One of the more common - and surprising - comments in memoirs of the Bastille is on the excellence of the meals. General Dumouriez puts it succinctly: "One was very well fed at the Bastille, there were always five dishes for dinner, three for supper, without the dessert; which served all together, looked magnificent." The abbé Morellet describes more modest, but satisfying meals: "Each day I got a bottle of decent wine, an excellent one-pound loaf of bread; for dinner, a soup, some beef, an entrée and a dessert; in the evening, some roast and a salad."
Not every account was so positive. The Bastille Unveiled, a rare but comprehensive work on the castle, describes this as the standard fare:
...a pound of bread and a bottle of bad wine a day; for dinner (at eleven o'clock in the morning), broth and two meat dishes; for supper (six o'clock in the evening), a slice of roast, some stew, and some salad, but all disgusting. Fast-day meals with rancid butter or sickening oil. - The diet of bread and water was only applied to common criminals.
This may well have been how the most ordinary inmates were fed - such (often illiterate) people didn't leave their own accounts. But those who were privileged enough to be able to write (and later be read) seem to have been better off. The writer Marmontel's account is typical of many that praise the food:
Two hours later, the locks of the two doors which locked me in wake me with their noise from a deep sleep, and two jailors, carrying a dinner which I think mine, and serve it in silence. One sets before the fire three small plates covered with dishes of common earthenware; the other unfolds, on the one table of two that is vacant, coarse but white linen. I see him put on this table a clean enough setting, spoon and fork of tin, a good household bread, a bottle of wine. Their service done, the jailors leave…
Then Bury [his servant]... serves me soup: it was a Friday. This soup, for a fast day, was a purée of white broad beans, made with the freshest butter, and a dish of these same beans was the first Bury served me. I found all this very good. The dish of cod which he brought me for the second serving was even better, the little accent of garlic seasoned it with a delicacy of taste and odor which would have flattered the taste of the most gourmet Gascon; the wine wasn't excellent, but good enough; no dessert; one had to go without something. Besides, I found that one dined very well in the Bastille.
As I rose from the table, and Bury prepared to sit down (because there was still enough for his dinner in what remained), here came my two jailors with new dishes in hand. At the sight of this setting with good linen, on handsome earthenware, spoon and fork of silver, we realized our mistake, but we showed no sign of it, and once our jailors….were gone, Bury said: "Monsieur, you just ate my dinner; you won't mind if in my turn I eat yours." "Fair enough," I said and the walls of my room were, I think, astonished to hear laughter.

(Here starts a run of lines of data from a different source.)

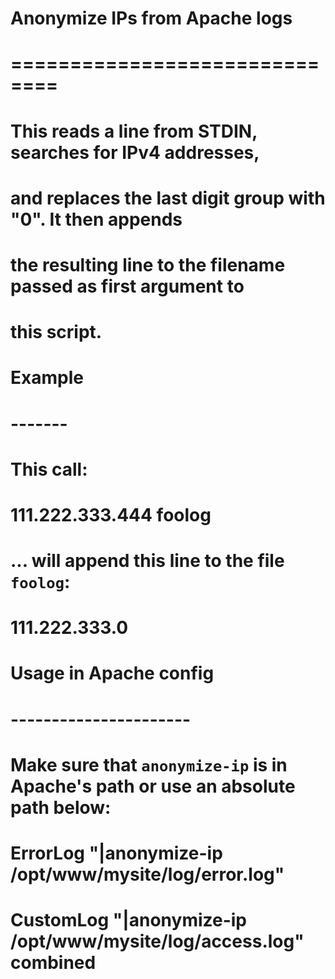 # Anonymize IPs from Apache logs
# ==============================
#
# This reads a line from STDIN, searches for IPv4 addresses,
# and replaces the last digit group with "0". It then appends
# the resulting line to the filename passed as first argument to
# this script.
#
# Example
# -------
#
# This call:
#
#     111.222.333.444 foolog
#
# ... will append this line to the file `foolog`:
#
#     111.222.333.0
#
# Usage in Apache config
# ----------------------
# 
# Make sure that `anonymize-ip` is in Apache's path or use an absolute path below:
#
#   ErrorLog     "|anonymize-ip /opt/www/mysite/log/error.log"
#   CustomLog    "|anonymize-ip /opt/www/mysite/log/access.log" combined
#
#

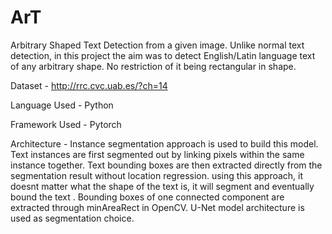 # ArT
Arbitrary Shaped Text Detection from a given image. Unlike normal text detection, in this project the aim was to detect English/Latin language text of any arbitrary shape. No restriction of it being rectangular in shape.

Dataset - http://rrc.cvc.uab.es/?ch=14

Language Used - Python

Framework Used - Pytorch

Architecture - Instance segmentation approach is used to build this model. Text instances are first segmented out by linking pixels within the same instance together. Text bounding boxes are then extracted directly from the segmentation result without location regression. using this approach, it doesnt matter what the shape of the text is, it will segment and eventually bound the text . Bounding boxes of one connected component are extracted through minAreaRect in OpenCV. U-Net model architecture is used as segmentation choice.


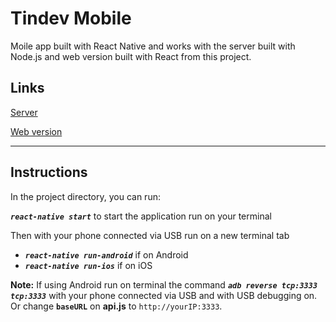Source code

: # Tindev Mobile

Moile app built with React Native and works with the server built with Node.js and web version built with React from this project.

## **Links**
[Server](https://github.com/enzorossetto/tindev-server)

[Web version](https://github.com/enzorossetto/tindev-web)

***

## **Instructions**

In the project directory, you can run:

_**`react-native start`**_ to start the application run on your terminal

Then with your phone connected via USB run on a new terminal tab
- _**`react-native run-android`**_ if on Android 
-  _**`react-native run-ios`**_ if on iOS

**Note:** If using Android run on terminal the command _**`adb reverse tcp:3333 tcp:3333`**_ with your phone connected via USB and with USB debugging on. Or change **`baseURL`** on **api.js** to `http://yourIP:3333`.
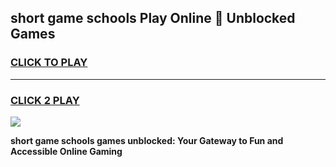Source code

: 
## short game schools Play Online 👋 Unblocked Games
<h3>
<a href="https://news.freeplayer.one?title=short_game_schools&ref=17GH">CLICK TO PLAY</a></h3>
<hr>

<h3>
<a href="https://news.freeplayer.one?title=short_game_schools&ref=17GH">CLICK 2 PLAY</a>
  
</h3>

<a href="https://news.freeplayer.one?title=short_game_schools&ref=17GH/"><img src="https://clearcache.store/games.png"></a>


**short game schools games unblocked: Your Gateway to Fun and Accessible Online Gaming**
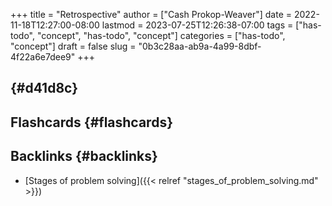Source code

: +++
title = "Retrospective"
author = ["Cash Prokop-Weaver"]
date = 2022-11-18T12:27:00-08:00
lastmod = 2023-07-25T12:26:38-07:00
tags = ["has-todo", "concept", "has-todo", "concept"]
categories = ["has-todo", "concept"]
draft = false
slug = "0b3c28aa-ab9a-4a99-8dbf-4f22a6e7dee9"
+++

##  {#d41d8c}


## Flashcards {#flashcards}


## Backlinks {#backlinks}

-   [Stages of problem solving]({{< relref "stages_of_problem_solving.md" >}})
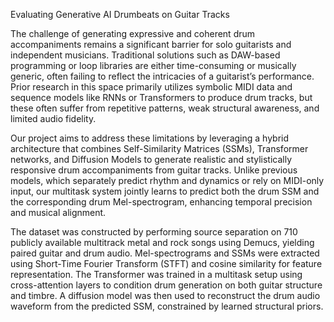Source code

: Evaluating Generative AI Drumbeats on Guitar Tracks

The challenge of generating expressive and coherent drum accompaniments remains a significant barrier for solo guitarists and independent musicians. Traditional solutions such as DAW-based programming or loop libraries are either time-consuming or musically generic, often failing to reflect the intricacies of a guitarist’s performance. Prior research in this space primarily utilizes symbolic MIDI data and sequence models like RNNs or Transformers to produce drum tracks, but these often suffer from repetitive patterns, weak structural awareness, and limited audio fidelity.

Our project aims to address these limitations by leveraging a hybrid architecture that combines Self-Similarity Matrices (SSMs), Transformer networks, and Diffusion Models to generate realistic and stylistically responsive drum accompaniments from guitar tracks. Unlike previous models, which separately predict rhythm and dynamics or rely on MIDI-only input, our multitask system jointly learns to predict both the drum SSM and the corresponding drum Mel-spectrogram, enhancing temporal precision and musical alignment.

The dataset was constructed by performing source separation on 710 publicly available multitrack metal and rock songs using Demucs, yielding paired guitar and drum audio. Mel-spectrograms and SSMs were extracted using Short-Time Fourier Transform (STFT) and cosine similarity for feature representation. The Transformer was trained in a multitask setup using cross-attention layers to condition drum generation on both guitar structure and timbre. A diffusion model was then used to reconstruct the drum audio waveform from the predicted SSM, constrained by learned structural priors.

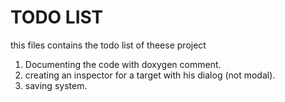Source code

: # TODO LIST

this files contains the todo list of theese project

1. Documenting the code with doxygen comment.
2. creating an inspector for a target with his dialog (not modal).
3. saving system.
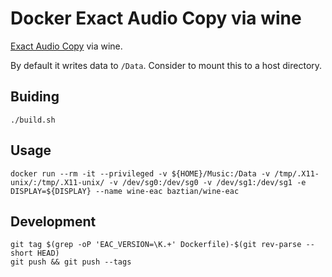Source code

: # Docker Exact Audio Copy via wine

[Exact Audio Copy](http://www.exactaudiocopy.de/) via wine.

By default it writes data to `/Data`. Consider to mount this to a host directory.

## Buiding

    ./build.sh

## Usage

    docker run --rm -it --privileged -v ${HOME}/Music:/Data -v /tmp/.X11-unix/:/tmp/.X11-unix/ -v /dev/sg0:/dev/sg0 -v /dev/sg1:/dev/sg1 -e DISPLAY=${DISPLAY} --name wine-eac baztian/wine-eac

## Development

    git tag $(grep -oP 'EAC_VERSION=\K.+' Dockerfile)-$(git rev-parse --short HEAD)
    git push && git push --tags
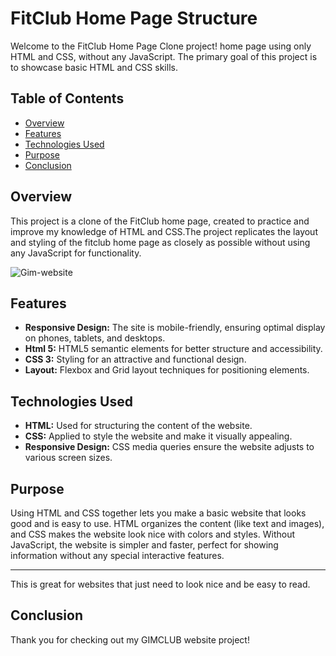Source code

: # FitClub Home Page Structure

Welcome to the FitClub Home Page Clone project! home page using only HTML and CSS, without any JavaScript. The primary goal of this project is to showcase basic HTML and CSS skills.


## Table of Contents
- [Overview](#overview)
- [Features](#Features)
- [Technologies Used](#technologiesused)
- [Purpose](#Purpose)
- [Conclusion](#Conclusion)

## Overview
This project is a clone of the FitClub home page, created to practice and improve my knowledge of HTML and CSS.The project replicates the layout and styling of the fitclub home page as closely as possible without using any JavaScript for functionality.

![Gim-website](https://github.com/user-attachments/assets/4d446e4f-68c7-4eb2-85c4-65705bc15164)

## Features

- **Responsive Design:** The site is mobile-friendly, ensuring optimal display on phones, tablets, and desktops.
- **Html 5:**  HTML5 semantic elements for better structure and accessibility.
- **CSS 3:** Styling for an attractive and functional design.
- **Layout:** Flexbox and Grid layout techniques for positioning elements.

## Technologies Used

- **HTML:** Used for structuring the content of the website.
- **CSS:** Applied to style the website and make it visually appealing.
- **Responsive Design:** CSS media queries ensure the website adjusts to various screen sizes.

## Purpose

Using HTML and CSS together lets you make a basic website that looks good and is easy to use. HTML organizes the content (like text and images), and CSS makes the website look nice with colors and styles. Without JavaScript, the website is simpler and faster, perfect for showing information without any special interactive features.

---

This is great for websites that just need to look nice and be easy to read.

## Conclusion

Thank you for checking out my  GIMCLUB website project!
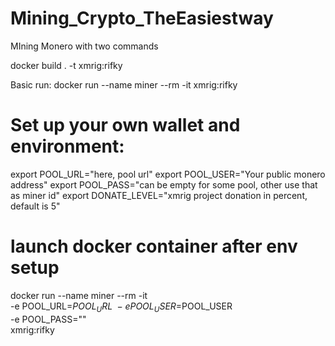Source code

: # Mining_Crypto_TheEasiestway
MIning Monero with two commands

docker build . -t xmrig:rifky

Basic run:
docker run --name miner --rm -it xmrig:rifky


# Set up your own wallet and environment:

export POOL_URL="here, pool url"
export POOL_USER="Your public monero address"
export POOL_PASS="can be empty for some pool, other use that as miner id"
export DONATE_LEVEL="xmrig project donation in percent, default is 5"

# launch docker container after env setup
docker run --name miner --rm -it \
-e POOL_URL=$POOL_URL \
-e POOL_USER=$POOL_USER \
-e POOL_PASS="" \
xmrig:rifky
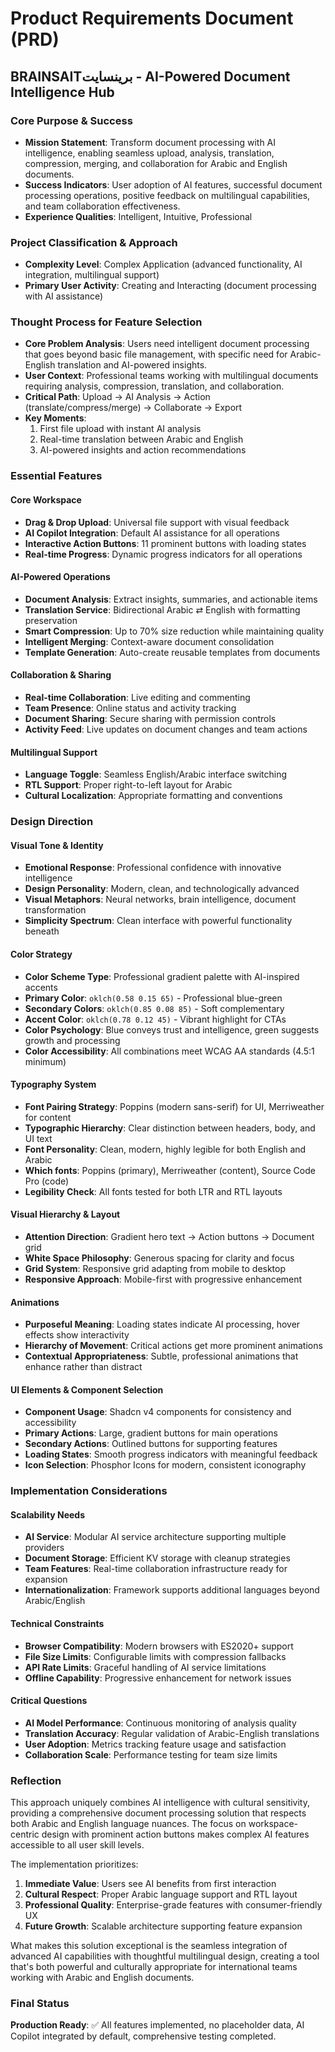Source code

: # Product Requirements Document (PRD)
## BRAINSAITبرينسايت - AI-Powered Document Intelligence Hub

### Core Purpose & Success
- **Mission Statement**: Transform document processing with AI intelligence, enabling seamless upload, analysis, translation, compression, merging, and collaboration for Arabic and English documents.
- **Success Indicators**: User adoption of AI features, successful document processing operations, positive feedback on multilingual capabilities, and team collaboration effectiveness.
- **Experience Qualities**: Intelligent, Intuitive, Professional

### Project Classification & Approach
- **Complexity Level**: Complex Application (advanced functionality, AI integration, multilingual support)
- **Primary User Activity**: Creating and Interacting (document processing with AI assistance)

### Thought Process for Feature Selection
- **Core Problem Analysis**: Users need intelligent document processing that goes beyond basic file management, with specific need for Arabic-English translation and AI-powered insights.
- **User Context**: Professional teams working with multilingual documents requiring analysis, compression, translation, and collaboration.
- **Critical Path**: Upload → AI Analysis → Action (translate/compress/merge) → Collaborate → Export
- **Key Moments**: 
  1. First file upload with instant AI analysis
  2. Real-time translation between Arabic and English
  3. AI-powered insights and action recommendations

### Essential Features

#### Core Workspace
- **Drag & Drop Upload**: Universal file support with visual feedback
- **AI Copilot Integration**: Default AI assistance for all operations
- **Interactive Action Buttons**: 11 prominent buttons with loading states
- **Real-time Progress**: Dynamic progress indicators for all operations

#### AI-Powered Operations
- **Document Analysis**: Extract insights, summaries, and actionable items
- **Translation Service**: Bidirectional Arabic ⇄ English with formatting preservation
- **Smart Compression**: Up to 70% size reduction while maintaining quality
- **Intelligent Merging**: Context-aware document consolidation
- **Template Generation**: Auto-create reusable templates from documents

#### Collaboration & Sharing
- **Real-time Collaboration**: Live editing and commenting
- **Team Presence**: Online status and activity tracking
- **Document Sharing**: Secure sharing with permission controls
- **Activity Feed**: Live updates on document changes and team actions

#### Multilingual Support
- **Language Toggle**: Seamless English/Arabic interface switching
- **RTL Support**: Proper right-to-left layout for Arabic
- **Cultural Localization**: Appropriate formatting and conventions

### Design Direction

#### Visual Tone & Identity
- **Emotional Response**: Professional confidence with innovative intelligence
- **Design Personality**: Modern, clean, and technologically advanced
- **Visual Metaphors**: Neural networks, brain intelligence, document transformation
- **Simplicity Spectrum**: Clean interface with powerful functionality beneath

#### Color Strategy
- **Color Scheme Type**: Professional gradient palette with AI-inspired accents
- **Primary Color**: `oklch(0.58 0.15 65)` - Professional blue-green
- **Secondary Colors**: `oklch(0.85 0.08 85)` - Soft complementary
- **Accent Color**: `oklch(0.78 0.12 45)` - Vibrant highlight for CTAs
- **Color Psychology**: Blue conveys trust and intelligence, green suggests growth and processing
- **Color Accessibility**: All combinations meet WCAG AA standards (4.5:1 minimum)

#### Typography System
- **Font Pairing Strategy**: Poppins (modern sans-serif) for UI, Merriweather for content
- **Typographic Hierarchy**: Clear distinction between headers, body, and UI text
- **Font Personality**: Clean, modern, highly legible for both English and Arabic
- **Which fonts**: Poppins (primary), Merriweather (content), Source Code Pro (code)
- **Legibility Check**: All fonts tested for both LTR and RTL layouts

#### Visual Hierarchy & Layout
- **Attention Direction**: Gradient hero text → Action buttons → Document grid
- **White Space Philosophy**: Generous spacing for clarity and focus
- **Grid System**: Responsive grid adapting from mobile to desktop
- **Responsive Approach**: Mobile-first with progressive enhancement

#### Animations
- **Purposeful Meaning**: Loading states indicate AI processing, hover effects show interactivity
- **Hierarchy of Movement**: Critical actions get more prominent animations
- **Contextual Appropriateness**: Subtle, professional animations that enhance rather than distract

#### UI Elements & Component Selection
- **Component Usage**: Shadcn v4 components for consistency and accessibility
- **Primary Actions**: Large, gradient buttons for main operations
- **Secondary Actions**: Outlined buttons for supporting features
- **Loading States**: Smooth progress indicators with meaningful feedback
- **Icon Selection**: Phosphor Icons for modern, consistent iconography

### Implementation Considerations

#### Scalability Needs
- **AI Service**: Modular AI service architecture supporting multiple providers
- **Document Storage**: Efficient KV storage with cleanup strategies
- **Team Features**: Real-time collaboration infrastructure ready for expansion
- **Internationalization**: Framework supports additional languages beyond Arabic/English

#### Technical Constraints
- **Browser Compatibility**: Modern browsers with ES2020+ support
- **File Size Limits**: Configurable limits with compression fallbacks
- **API Rate Limits**: Graceful handling of AI service limitations
- **Offline Capability**: Progressive enhancement for network issues

#### Critical Questions
- **AI Model Performance**: Continuous monitoring of analysis quality
- **Translation Accuracy**: Regular validation of Arabic-English translations
- **User Adoption**: Metrics tracking feature usage and satisfaction
- **Collaboration Scale**: Performance testing for team size limits

### Reflection

This approach uniquely combines AI intelligence with cultural sensitivity, providing a comprehensive document processing solution that respects both Arabic and English language nuances. The focus on workspace-centric design with prominent action buttons makes complex AI features accessible to all user skill levels.

The implementation prioritizes:
1. **Immediate Value**: Users see AI benefits from first interaction
2. **Cultural Respect**: Proper Arabic language support and RTL layout
3. **Professional Quality**: Enterprise-grade features with consumer-friendly UX
4. **Future Growth**: Scalable architecture supporting feature expansion

What makes this solution exceptional is the seamless integration of advanced AI capabilities with thoughtful multilingual design, creating a tool that's both powerful and culturally appropriate for international teams working with Arabic and English documents.

### Final Status
**Production Ready**: ✅ All features implemented, no placeholder data, AI Copilot integrated by default, comprehensive testing completed.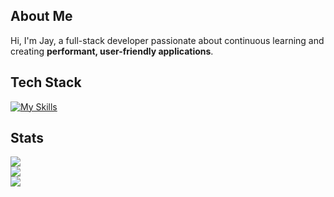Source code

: ## About Me

Hi, I'm Jay, a full-stack developer passionate about continuous learning and creating **performant, user-friendly applications**.

## Tech Stack
[![My Skills](https://skillicons.dev/icons?i=react,next,django,nodejs,express,laravel,mysql,postgresql,mongodb,git,github,postman&theme=dark)](https://skillicons.dev)

## Stats
![](https://github-readme-stats.vercel.app/api?username=jaaaaayy&theme=vue-dark&hide_border=true&include_all_commits=true&count_private=true)<br/>
![](https://nirzak-streak-stats.vercel.app/?user=jaaaaayy&theme=vue-dark&hide_border=true)<br/>
![](https://github-readme-stats.vercel.app/api/top-langs/?username=jaaaaayy&theme=vue-dark&hide_border=true&include_all_commits=true&count_private=true&layout=compact)
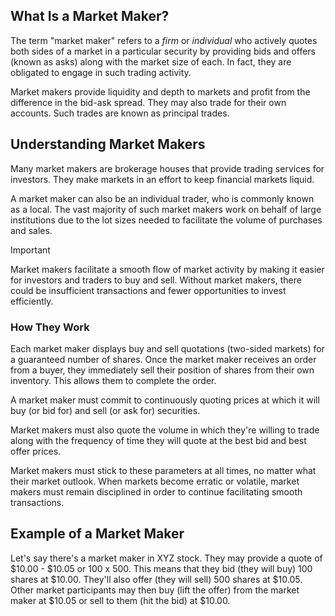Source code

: ## What Is a Market Maker?

The term "market maker" refers to a _firm_ or _individual_ who actively quotes both sides of a market in a particular security by providing bids and offers (known as asks) along with the market size of each. In fact, they are obligated to engage in such trading activity.

Market makers provide liquidity and depth to markets and profit from the difference in the bid-ask spread. They may also trade for their own accounts. Such trades are known as principal trades.

## Understanding Market Makers

Many market makers are brokerage houses that provide trading services for investors. They make markets in an effort to keep financial markets liquid.

A market maker can also be an individual trader, who is commonly known as a local. The vast majority of such market makers work on behalf of large institutions due to the lot sizes needed to facilitate the volume of purchases and sales.

> [!important]
> Market makers facilitate a smooth flow of market activity by making it easier for investors and traders to buy and sell. Without market makers, there could be insufficient transactions and fewer opportunities to invest efficiently.

### How They Work

Each market maker displays buy and sell quotations (two-sided markets) for a guaranteed number of shares. Once the market maker receives an order from a buyer, they immediately sell their position of shares from their own inventory. This allows them to complete the order.

A market maker must commit to continuously quoting prices at which it will buy (or bid for) and sell (or ask for) securities.

Market makers must also quote the volume in which they're willing to trade along with the frequency of time they will quote at the best bid and best offer prices.

Market makers must stick to these parameters at all times, no matter what their market outlook. When markets become erratic or volatile, market makers must remain disciplined in order to continue facilitating smooth transactions.

## Example of a Market Maker

Let's say there's a market maker in XYZ stock. They may provide a quote of $10.00 - $10.05 or 100 x 500. This means that they bid (they will buy) 100 shares at $10.00. They'll also offer (they will sell) 500 shares at $10.05. Other market participants may then buy (lift the offer) from the market maker at $10.05 or sell to them (hit the bid) at $10.00.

This dinner was of flesh: here are the details: an excellent soup, a succulent slice of beef, a boiled leg of capon, dripping with fat and falling off the bone; a small plate of fried artichokes in a marinade, one of spinach, a very nice cresonne pear, fresh grapes, a bottle of old Burgundy wine, and the best Moka coffee: this was Bury's dinner, except for the fruit and coffee which he gladly left for me.
…You have just seen how I was normally fed at the Bastille.